Cette situation met en lumière l’incapacité de l’État à garantir la sécurité et à soutenir les agriculteurs, pourtant essentiels à l’approvisionnement du pays. Les mesures d’aide sont jugées insuffisantes et trop lentes face à l’ampleur de la crise.
Absence de réponse de l’État
Face à l’escalade de la violence, l’État semble impuissant. Aucune mesure concrète n’a été mise en place pour sécuriser la zone ou soutenir les producteurs locaux. Un rapport du Bureau Intégré des Nations-Unies en Haïti (BINUH) fait état de plus de 300 morts dans la commune, dont plusieurs agents des forces de l’ordre, tandis que plus de 7 000 personnes ont dû fuir leurs domiciles. Plus de 1 500 maisons, dont l’hôtel Le Montcel, ont été incendiées.
Les citoyens, choqués par l’ampleur de la situation, dénoncent l’absence de réaction efficace de l’État, qu’ils accusent de privilégier ses propres intérêts au détriment des urgences nationales.
Vers une crise alimentaire généralisée ?
Si cette situation perdure, le risque d’une crise alimentaire généralisée devient de plus en plus réel. L’économiste Fabien Gérôme avertit que la combinaison de la hausse des prix et de la baisse du pouvoir d’achat pourrait plonger davantage de familles dans l’insécurité alimentaire. « L’État est incompétent et incapable de gérer les besoins fondamentaux de sa population », déplore-t-il.
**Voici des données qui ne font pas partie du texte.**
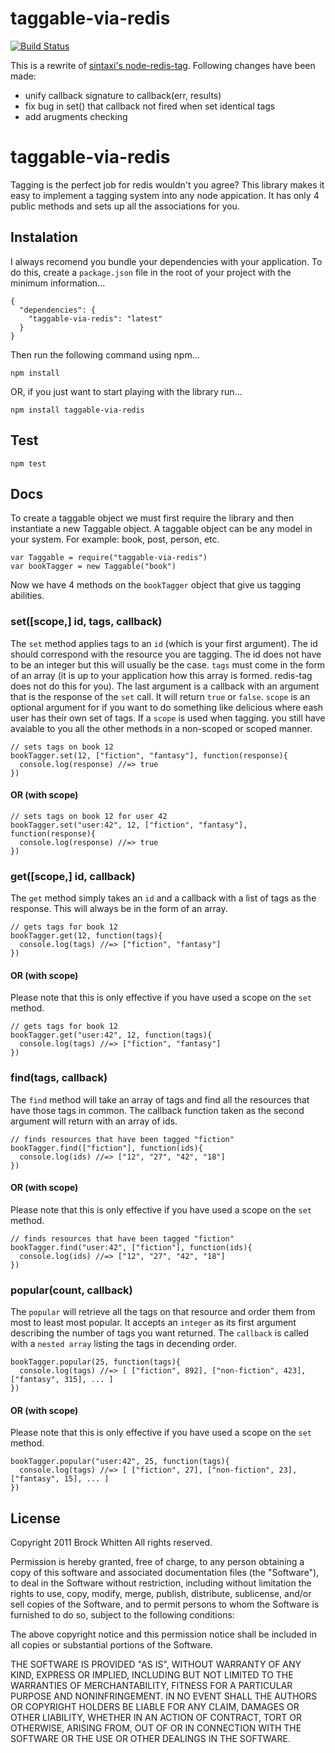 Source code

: # taggable-via-redis
[![Build Status](https://secure.travis-ci.org/yi/node-taggable-via-redis.png?branch=master)](http://travis-ci.org/yi/node-taggable-via-redis)

This is a rewrite of [sintaxi's node-redis-tag](https://github.com/sintaxi/node-redis-tag).
Following changes have been made:
 * unify callback signature to callback(err, results)
 * fix bug in set() that callback not fired when set identical tags
 * add arugments checking

# taggable-via-redis

Tagging is the perfect job for redis wouldn't you agree? This library makes it
easy to implement a tagging system into any node appication. It has only 4
public methods and sets up all the associations for you.

## Instalation

I always recomend you bundle your dependencies with your application. To do
this, create a `package.json` file in the root of your project with the minimum
information...

    {
      "dependencies": {
        "taggable-via-redis": "latest"
      }
    }

Then run the following command using npm...

    npm install

OR, if you just want to start playing with the library run...

    npm install taggable-via-redis

## Test

    npm test

## Docs

To create a taggable object we must first require the library and then
instantiate a new Taggable object. A taggable object can be any model in your
system. For example: book, post, person, etc.

    var Taggable = require("taggable-via-redis")
    var bookTagger = new Taggable("book")

Now we have 4 methods on the `bookTagger` object that give us tagging abilities.

### set([scope,] id, tags, callback)

The `set` method applies tags to an `id` (which is your first argument). The id
should correspond with the resource you are tagging. The id does not have to be
an integer but this will usually be the case. `tags` must come in the form of
an array (it is up to your application how this array is formed. redis-tag does
not do this for you). The last argument is a callback with an argument that is
the response of the `set` call. It will return `true` or `false`. `scope` is an
optional argument for if you want to do something like delicious where eash
user has their own set of tags. If a `scope` is used when tagging. you still
have avaiable to you all the other methods in a non-scoped or scoped manner.

    // sets tags on book 12
    bookTagger.set(12, ["fiction", "fantasy"], function(response){
      console.log(response) //=> true
    })

#### OR (with scope)

    // sets tags on book 12 for user 42
    bookTagger.set("user:42", 12, ["fiction", "fantasy"], function(response){
      console.log(response) //=> true
    })

### get([scope,] id, callback)

The `get` method simply takes an `id` and a callback with a list of tags as the
response. This will always be in the form of an array.

    // gets tags for book 12
    bookTagger.get(12, function(tags){
      console.log(tags) //=> ["fiction", "fantasy"]
    })

#### OR (with scope)

Please note that this is only effective if you have used a scope on the `set`
method.

    // gets tags for book 12
    bookTagger.get("user:42", 12, function(tags){
      console.log(tags) //=> ["fiction", "fantasy"]
    })

### find(tags, callback)

The `find` method will take an array of tags and find all the resources that
have those tags in common. The callback function taken as the second argument
will return with an array of ids.

    // finds resources that have been tagged "fiction"
    bookTagger.find(["fiction"], function(ids){
      console.log(ids) //=> ["12", "27", "42", "18"]
    })

#### OR (with scope)

Please note that this is only effective if you have used a scope on the `set`
method.

    // finds resources that have been tagged "fiction"
    bookTagger.find("user:42", ["fiction"], function(ids){
      console.log(ids) //=> ["12", "27", "42", "18"]
    })

### popular(count, callback)

The `popular` will retrieve all the tags on that resource and order them from
most to least most popular. It accepts an `integer` as its first argument
describing the number of tags you want returned. The `callback` is called with
a `nested array` listing the tags in decending order.

    bookTagger.popular(25, function(tags){
      console.log(tags) //=> [ ["fiction", 892], ["non-fiction", 423], ["fantasy", 315], ... ]
    })

#### OR (with scope)

Please note that this is only effective if you have used a scope on the `set`
method.

    bookTagger.popular("user:42", 25, function(tags){
      console.log(tags) //=> [ ["fiction", 27], ["non-fiction", 23], ["fantasy", 15], ... ]
    })

## License

Copyright 2011 Brock Whitten
All rights reserved.

Permission is hereby granted, free of charge, to any person
obtaining a copy of this software and associated documentation
files (the "Software"), to deal in the Software without
restriction, including without limitation the rights to use,
copy, modify, merge, publish, distribute, sublicense, and/or sell
copies of the Software, and to permit persons to whom the
Software is furnished to do so, subject to the following
conditions:

The above copyright notice and this permission notice shall be
included in all copies or substantial portions of the Software.

THE SOFTWARE IS PROVIDED "AS IS", WITHOUT WARRANTY OF ANY KIND,
EXPRESS OR IMPLIED, INCLUDING BUT NOT LIMITED TO THE WARRANTIES
OF MERCHANTABILITY, FITNESS FOR A PARTICULAR PURPOSE AND
NONINFRINGEMENT. IN NO EVENT SHALL THE AUTHORS OR COPYRIGHT
HOLDERS BE LIABLE FOR ANY CLAIM, DAMAGES OR OTHER LIABILITY,
WHETHER IN AN ACTION OF CONTRACT, TORT OR OTHERWISE, ARISING
FROM, OUT OF OR IN CONNECTION WITH THE SOFTWARE OR THE USE OR
OTHER DEALINGS IN THE SOFTWARE.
Quelle issue à cette crise ?
Face à cette crise complexe, les solutions semblent difficiles à trouver. Certains plaident pour des mesures urgentes afin de rétablir la sécurité dans la région, tandis que d’autres insistent sur la nécessité de repenser les politiques agricoles et de renforcer l’appui aux producteurs locaux pour relancer la production. En attendant, les habitants de Kenscoff et des zones avoisinantes continuent de subir les lourdes conséquences de cette crise, dont les répercussions se font sentir bien au-delà des marchés.